“In Which Gwendolyn MacEwen Translates Émile Nelligan: II” by Grant Wilkins, from Arc’s 2020 Shortlist


In Which Gwendolyn MacEwen Translates Émile Nelligan II

La romance du vin means the song of wine or sometimes, the winemaker who
when the hour is right measures out the stubborn grapes in his bronze and beaten tubs
the dark of their veins and the light of their vines an act of love and an act of faith
and dark doubting sung in the original Greek.

Un poète means a poet or sometimes, a magician that Fool in the deck of his own destiny
whom the rose-dreams call upon with wild laughter and bitter rage to pour words like wine into the chiming glass through the pain of days over tavern draught.

Le jardin d’antan means the garden of long ago or sometimes, the thin garden
where the Nile floods and Persian cats dream of birds flaming among the mangoes
in the morning of a world of scented lilies and greening palms and papyrus rolls under
blood red suns.

Prière du soir means evening prayer or sometimes just, the prayer for that hollow
doorway to eternity through which will pass my unhappy dreams of gold-coiffed gods in
masks of stone and a long funereal march made to the clash of silver rosaries.

Musique funèbres means dismal music or sometimes, thunder-song when the storm
subsides to a mournful calm and the temple musicians play sad notes on two-string lutes
and tinny pipes their finger-rhythms soft and slow lingering ghosts left dying in the snow.

Rêve d’artiste means the poet’s dream or sometimes, the invocation at the broken edges
of those things I cannot see a frisson of orange groves and rain clouds where life goes on
creating life with the sadness of a copper sunset in a new world I almost remember.


Lise Rochefort on “In Which Gwendolyn MacEwen Translates Émile Nelligan: II”

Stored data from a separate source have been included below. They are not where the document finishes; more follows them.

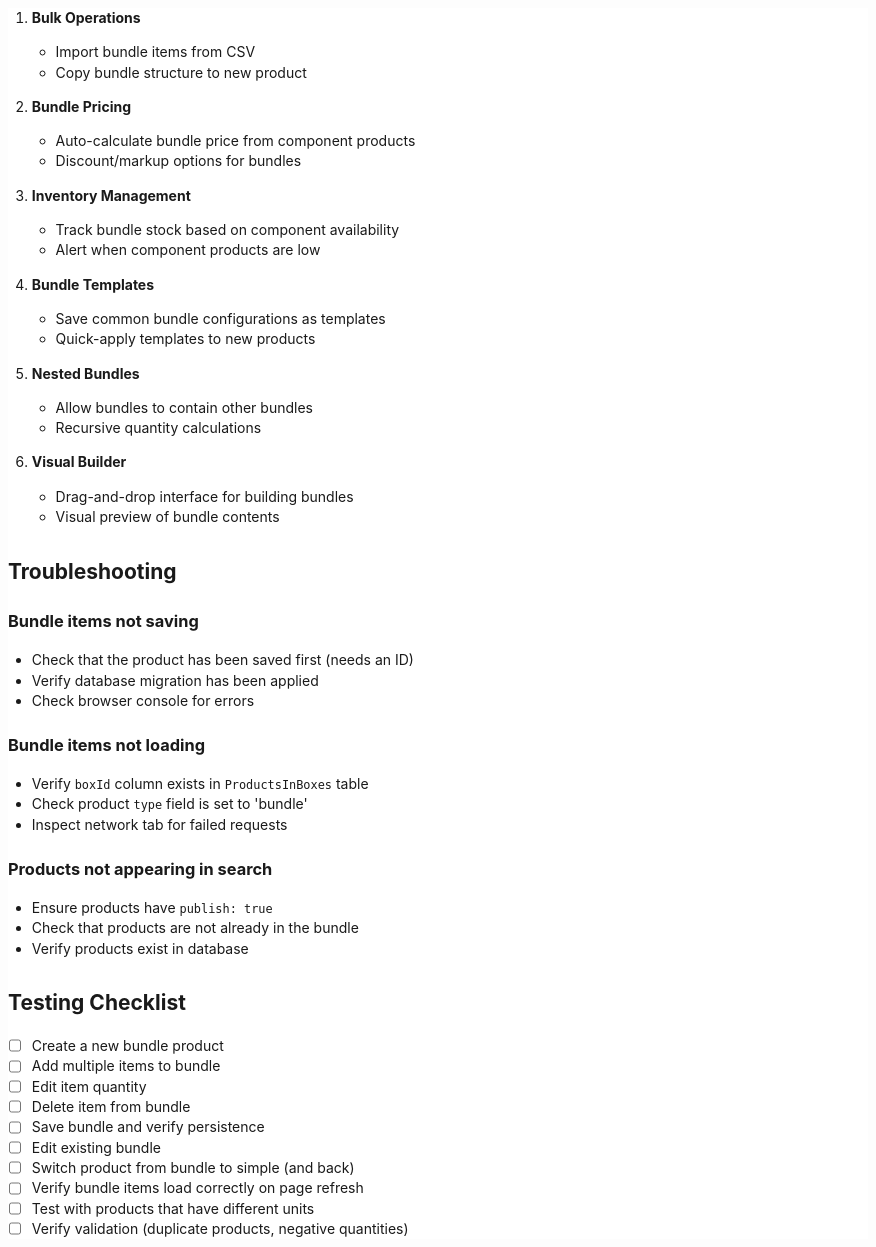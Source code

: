 1. **Bulk Operations**
   - Import bundle items from CSV
   - Copy bundle structure to new product

2. **Bundle Pricing**
   - Auto-calculate bundle price from component products
   - Discount/markup options for bundles

3. **Inventory Management**
   - Track bundle stock based on component availability
   - Alert when component products are low

4. **Bundle Templates**
   - Save common bundle configurations as templates
   - Quick-apply templates to new products

5. **Nested Bundles**
   - Allow bundles to contain other bundles
   - Recursive quantity calculations

6. **Visual Builder**
   - Drag-and-drop interface for building bundles
   - Visual preview of bundle contents

## Troubleshooting

### Bundle items not saving
- Check that the product has been saved first (needs an ID)
- Verify database migration has been applied
- Check browser console for errors

### Bundle items not loading
- Verify `boxId` column exists in `ProductsInBoxes` table
- Check product `type` field is set to 'bundle'
- Inspect network tab for failed requests

### Products not appearing in search
- Ensure products have `publish: true`
- Check that products are not already in the bundle
- Verify products exist in database

## Testing Checklist

- [ ] Create a new bundle product
- [ ] Add multiple items to bundle
- [ ] Edit item quantity
- [ ] Delete item from bundle
- [ ] Save bundle and verify persistence
- [ ] Edit existing bundle
- [ ] Switch product from bundle to simple (and back)
- [ ] Verify bundle items load correctly on page refresh
- [ ] Test with products that have different units
- [ ] Verify validation (duplicate products, negative quantities)
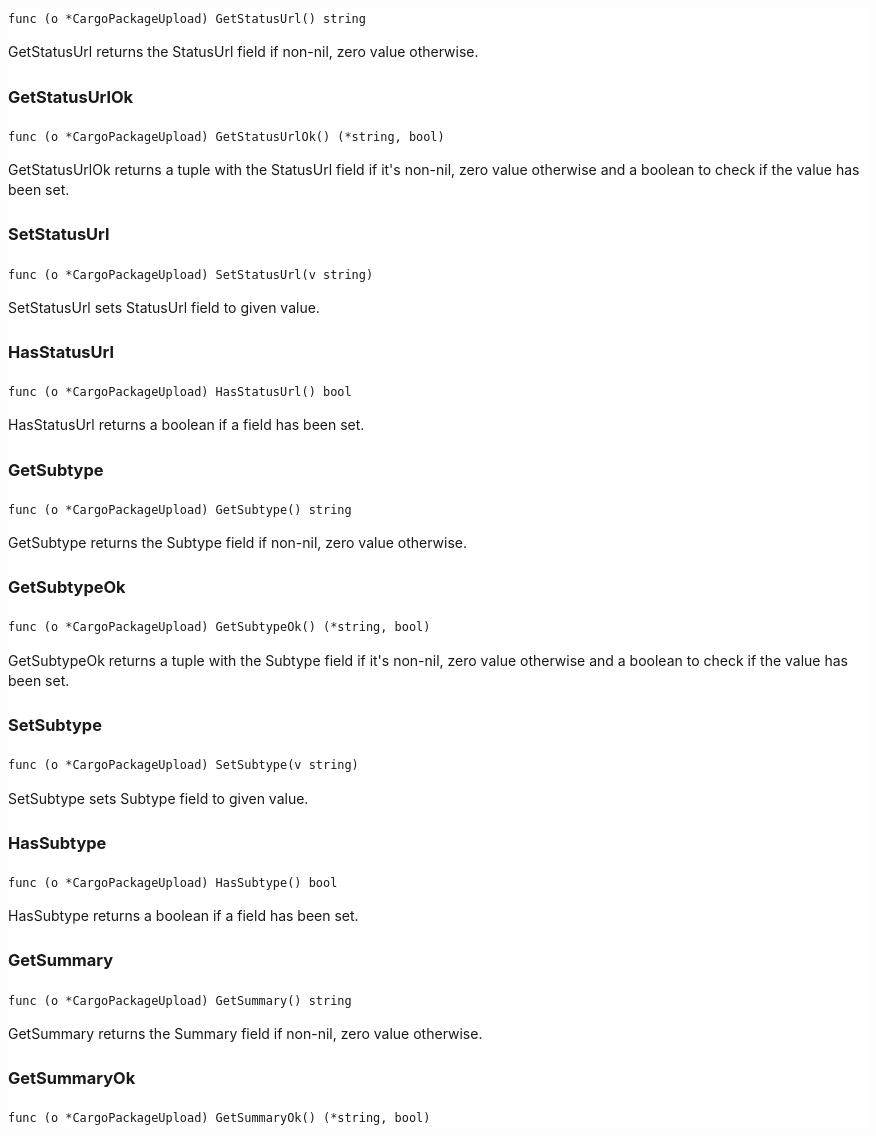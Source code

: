`func (o *CargoPackageUpload) GetStatusUrl() string`

GetStatusUrl returns the StatusUrl field if non-nil, zero value otherwise.

### GetStatusUrlOk

`func (o *CargoPackageUpload) GetStatusUrlOk() (*string, bool)`

GetStatusUrlOk returns a tuple with the StatusUrl field if it's non-nil, zero value otherwise
and a boolean to check if the value has been set.

### SetStatusUrl

`func (o *CargoPackageUpload) SetStatusUrl(v string)`

SetStatusUrl sets StatusUrl field to given value.

### HasStatusUrl

`func (o *CargoPackageUpload) HasStatusUrl() bool`

HasStatusUrl returns a boolean if a field has been set.

### GetSubtype

`func (o *CargoPackageUpload) GetSubtype() string`

GetSubtype returns the Subtype field if non-nil, zero value otherwise.

### GetSubtypeOk

`func (o *CargoPackageUpload) GetSubtypeOk() (*string, bool)`

GetSubtypeOk returns a tuple with the Subtype field if it's non-nil, zero value otherwise
and a boolean to check if the value has been set.

### SetSubtype

`func (o *CargoPackageUpload) SetSubtype(v string)`

SetSubtype sets Subtype field to given value.

### HasSubtype

`func (o *CargoPackageUpload) HasSubtype() bool`

HasSubtype returns a boolean if a field has been set.

### GetSummary

`func (o *CargoPackageUpload) GetSummary() string`

GetSummary returns the Summary field if non-nil, zero value otherwise.

### GetSummaryOk

`func (o *CargoPackageUpload) GetSummaryOk() (*string, bool)`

This poem engages the reader with its original premise: One wonders if MacEwen (polyglot and arguably, the best female Canadian poet of her era) had indeed translated Nelligan, the best French-Canadian poet of his time. Yet it’s dream, not truth, that wins out. The translator’s rhythms and assonances fracture into numerous ceasurae of imagistic associations from her own life. Intriguing… Chapeau!


Grant Wilkins is a letterpress printer, papermaker, small press publisher and occasional poet from Ottawa. He has degrees in History & Classical Civilization and in English, and he likes ink, metal, paper, letters, sounds and words, and combinations thereof.